Home > Other > Sundays in August > Page 8
Sundays in August Page 8

by Patrick Modiano


  “Do you have cigarettes?” I asked.

  “What brand?”

  “Craven.”

  “Ah, no. No English brands.”

  She showed me the tray with the cigarettes.

  “It doesn’t matter. I’ll take Americans.” I chose two packs at random and gave her a hundred francs. She opened one drawer, then another. She couldn’t find the change.

  “It doesn’t matter,” I told her. “Keep it.”

  I went down the stairs, and when I left the building the car was gone.

  I waited on the sidewalk of Quai Cassini. Neal must have gone to get gas somewhere nearby and not found a station. The car would reappear before me any minute now. As more time passed, I felt increasingly panicked. I couldn’t stand there waiting. I paced up and down the sidewalk. Eventually, when I looked at my watch, it was almost two o’clock in the morning.

  A loud group of people left Restaurant Garac. Car doors slammed, engines started. Some people continued their conversations along the quay. I heard their voices and the sounds of their laughter. Down by the edge of the water, shadows were unloading crates and slowly stacking them near a pickup truck with its lights off and a tarp over the back.

  I walked over to them. They were taking a break, leaning against the crates and smoking.

  “You didn’t see a car just now?” I asked.

  One of them looked up at me. “What car?”

  “A big black car.”

  I needed to talk to someone, not keep it all inside.

  “Some friends were waiting for me in a black car, there, by the building. They left without telling me.”

  There was no point trying to explain. I didn’t know what to say. Besides, they weren’t listening. Still, one of them must have noticed my terrified face.

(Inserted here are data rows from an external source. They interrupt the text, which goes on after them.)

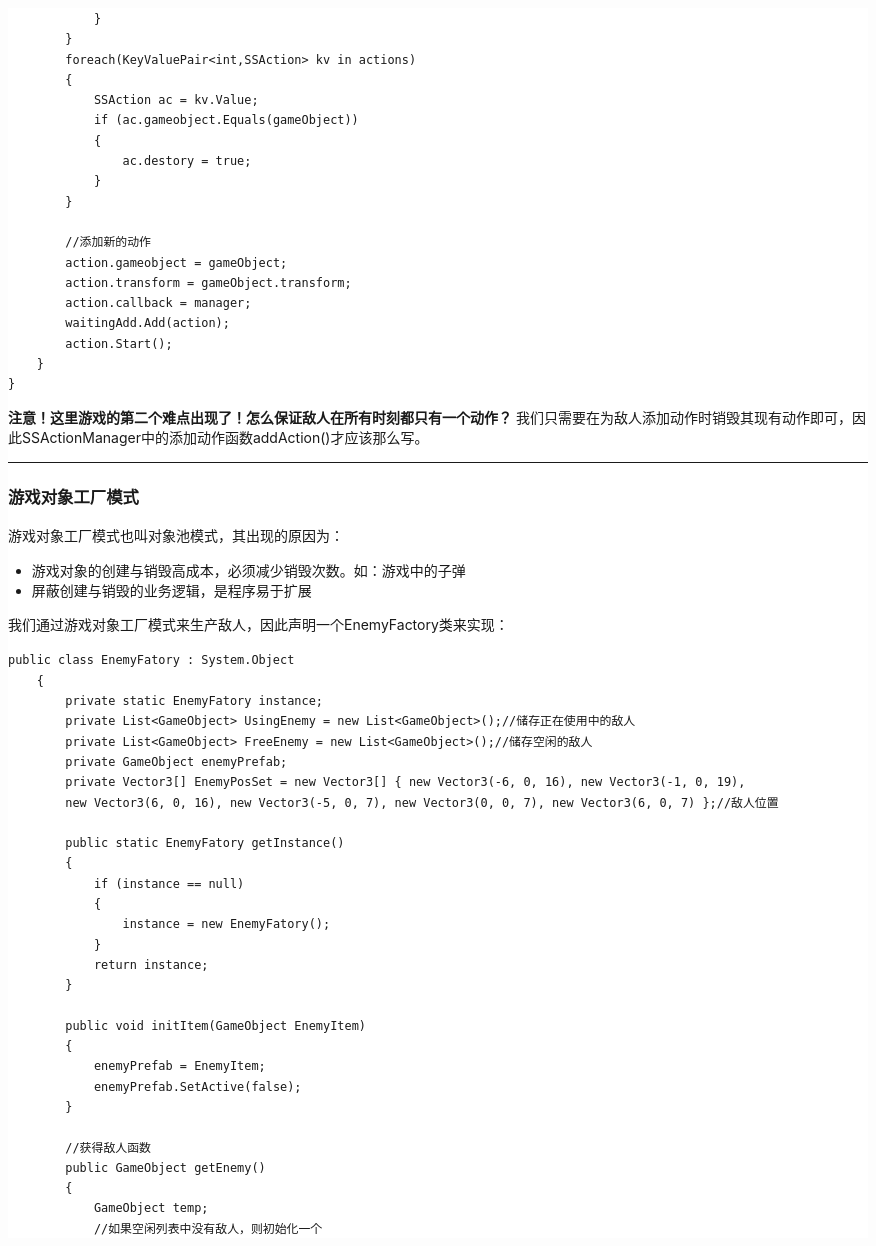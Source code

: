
 ```
            }
        }
        foreach(KeyValuePair<int,SSAction> kv in actions)
        {
            SSAction ac = kv.Value;
            if (ac.gameobject.Equals(gameObject))
            {
                ac.destory = true;
            }
        }

        //添加新的动作
        action.gameobject = gameObject;
        action.transform = gameObject.transform;
        action.callback = manager;
        waitingAdd.Add(action);
        action.Start();
    }
}
```
**注意！这里游戏的第二个难点出现了！怎么保证敌人在所有时刻都只有一个动作？**
我们只需要在为敌人添加动作时销毁其现有动作即可，因此SSActionManager中的添加动作函数addAction()才应该那么写。

---

### 游戏对象工厂模式
游戏对象工厂模式也叫对象池模式，其出现的原因为：
* 游戏对象的创建与销毁高成本，必须减少销毁次数。如：游戏中的子弹
* 屏蔽创建与销毁的业务逻辑，是程序易于扩展

我们通过游戏对象工厂模式来生产敌人，因此声明一个EnemyFactory类来实现：

```
public class EnemyFatory : System.Object
    {
        private static EnemyFatory instance;
        private List<GameObject> UsingEnemy = new List<GameObject>();//储存正在使用中的敌人
        private List<GameObject> FreeEnemy = new List<GameObject>();//储存空闲的敌人
        private GameObject enemyPrefab;
        private Vector3[] EnemyPosSet = new Vector3[] { new Vector3(-6, 0, 16), new Vector3(-1, 0, 19),
        new Vector3(6, 0, 16), new Vector3(-5, 0, 7), new Vector3(0, 0, 7), new Vector3(6, 0, 7) };//敌人位置

        public static EnemyFatory getInstance()
        {
            if (instance == null)
            {
                instance = new EnemyFatory();
            }
            return instance;
        }

        public void initItem(GameObject EnemyItem)
        {
            enemyPrefab = EnemyItem;
            enemyPrefab.SetActive(false);
        }
       
        //获得敌人函数
        public GameObject getEnemy()
        {
            GameObject temp;
            //如果空闲列表中没有敌人，则初始化一个
```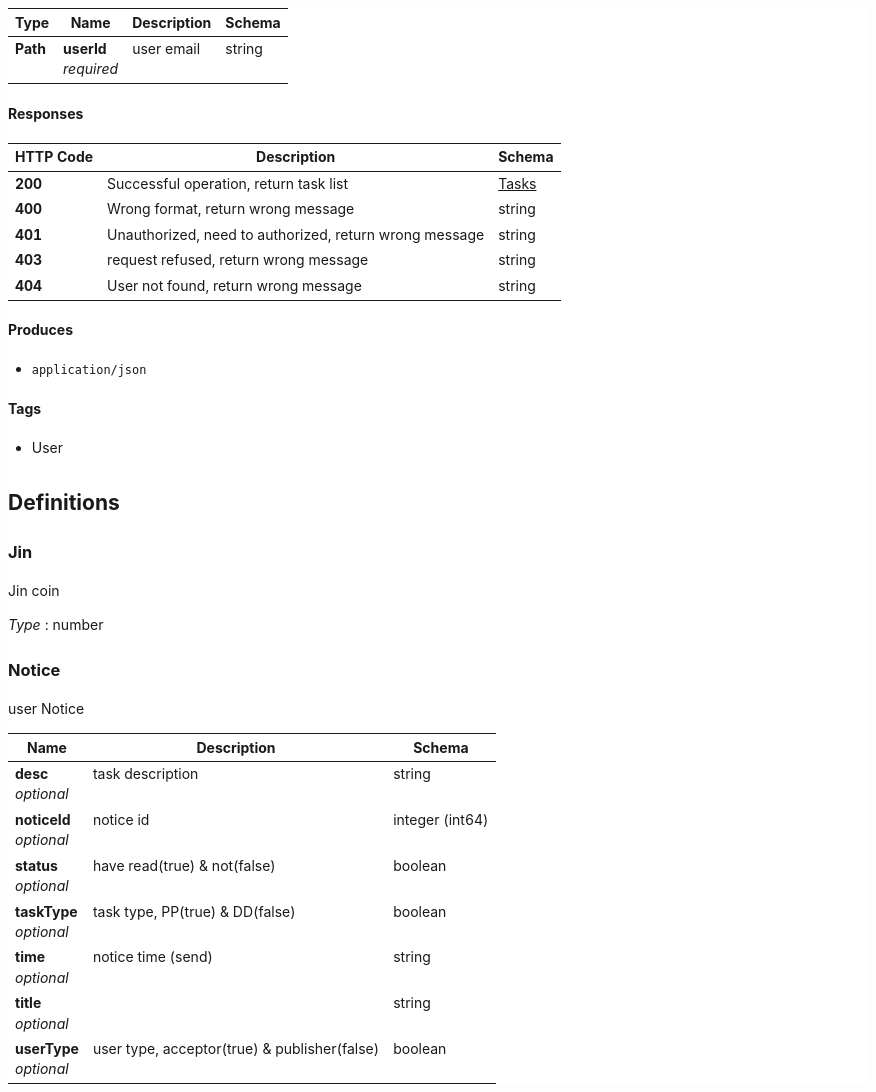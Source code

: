 |Type|Name|Description|Schema|
|---|---|---|---|
|**Path**|**userId**  <br>*required*|user email|string|


#### Responses

|HTTP Code|Description|Schema|
|---|---|---|
|**200**|Successful operation, return task list|[Tasks](#tasks)|
|**400**|Wrong format, return wrong message|string|
|**401**|Unauthorized, need to authorized, return wrong message|string|
|**403**|request refused, return wrong message|string|
|**404**|User not found, return wrong message|string|


#### Produces

* `application/json`


#### Tags

* User




<a name="definitions"></a>
## Definitions

<a name="jin"></a>
### Jin
Jin coin

*Type* : number


<a name="notice"></a>
### Notice
user Notice


|Name|Description|Schema|
|---|---|---|
|**desc**  <br>*optional*|task description|string|
|**noticeId**  <br>*optional*|notice id|integer (int64)|
|**status**  <br>*optional*|have read(true) & not(false)|boolean|
|**taskType**  <br>*optional*|task type, PP(true) & DD(false)|boolean|
|**time**  <br>*optional*|notice time (send)|string|
|**title**  <br>*optional*||string|
|**userType**  <br>*optional*|user type, acceptor(true) & publisher(false)|boolean|
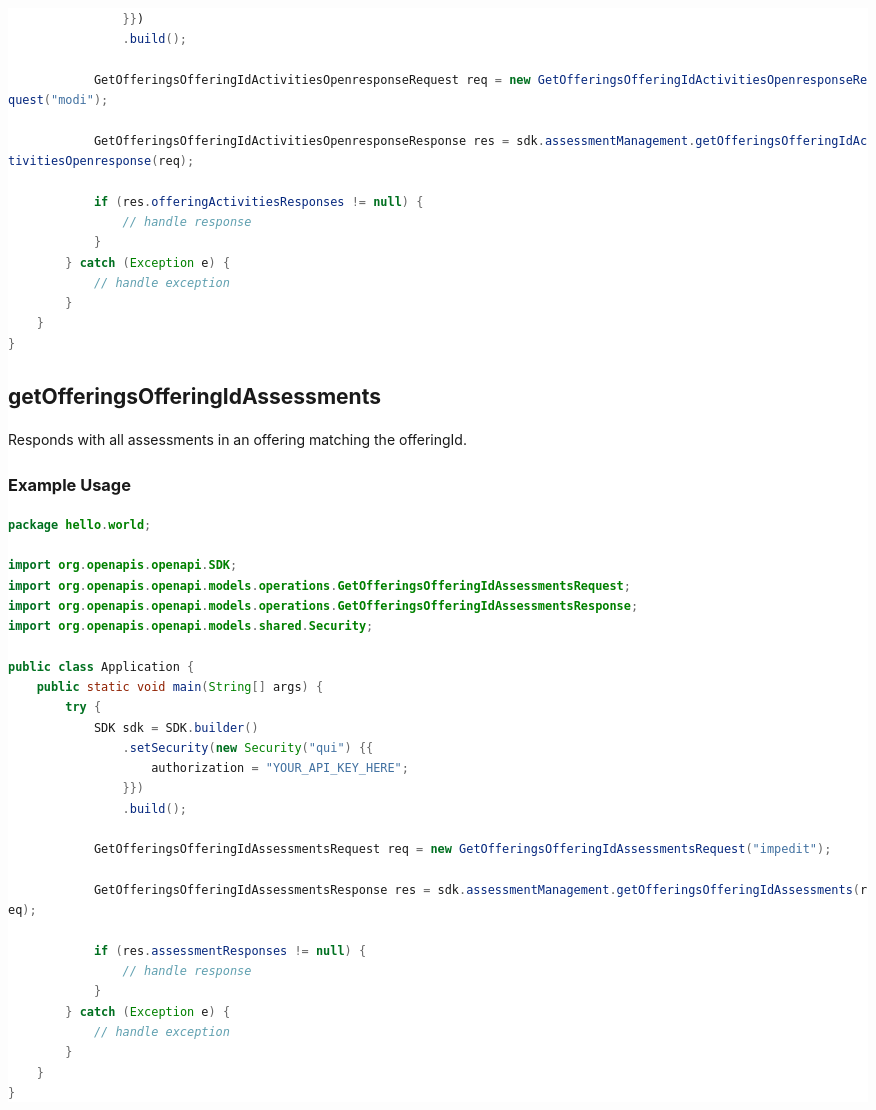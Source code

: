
 ```java
                }})
                .build();

            GetOfferingsOfferingIdActivitiesOpenresponseRequest req = new GetOfferingsOfferingIdActivitiesOpenresponseRequest("modi");            

            GetOfferingsOfferingIdActivitiesOpenresponseResponse res = sdk.assessmentManagement.getOfferingsOfferingIdActivitiesOpenresponse(req);

            if (res.offeringActivitiesResponses != null) {
                // handle response
            }
        } catch (Exception e) {
            // handle exception
        }
    }
}
```

## getOfferingsOfferingIdAssessments

Responds with all assessments in an offering matching the offeringId.

### Example Usage

```java
package hello.world;

import org.openapis.openapi.SDK;
import org.openapis.openapi.models.operations.GetOfferingsOfferingIdAssessmentsRequest;
import org.openapis.openapi.models.operations.GetOfferingsOfferingIdAssessmentsResponse;
import org.openapis.openapi.models.shared.Security;

public class Application {
    public static void main(String[] args) {
        try {
            SDK sdk = SDK.builder()
                .setSecurity(new Security("qui") {{
                    authorization = "YOUR_API_KEY_HERE";
                }})
                .build();

            GetOfferingsOfferingIdAssessmentsRequest req = new GetOfferingsOfferingIdAssessmentsRequest("impedit");            

            GetOfferingsOfferingIdAssessmentsResponse res = sdk.assessmentManagement.getOfferingsOfferingIdAssessments(req);

            if (res.assessmentResponses != null) {
                // handle response
            }
        } catch (Exception e) {
            // handle exception
        }
    }
}
```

  “A black car? What kind?” he asked.

  “I don’t know.”

  “You don’t know the make of the car?”

  He probably asked to see if I was drunk, or crazy. He looked at me suspiciously.

  “No, I don’t know the make of the car.”

  It was terrible not to know even that.

  I walked up Boulevard de Cimiez. My heart had practically stopped. From a distance, I could make out the dark mass of a car parked in front of the balustraded wall of the Neals’ villa. When I got closer I saw that it wasn’t the car from earlier but the one with the diplomatic plates.

  I rang the bell again and again. No one answered. I tried to push open the gate but it was locked. I crossed the street; the part of the house I could see over the wall was dark. I walked back down Boulevard de Cimiez and went into the phone booth at the bend in the road, by the Majestic. I dialed the Neals’ number and let it ring for a long time. But no one answered, any more than they had at the gate. So I went back up to the villa again. The car was still there. I don’t know why but I tried to open the car doors one by one; they were all locked. The trunk too. Then I rattled the gate, hoping it would open. No luck. I kicked the car, and then the gate, but there was nothing I could do. Everything was closed, I couldn’t find any way in, make any contact with anything. It was all locked and sealed shut, forever.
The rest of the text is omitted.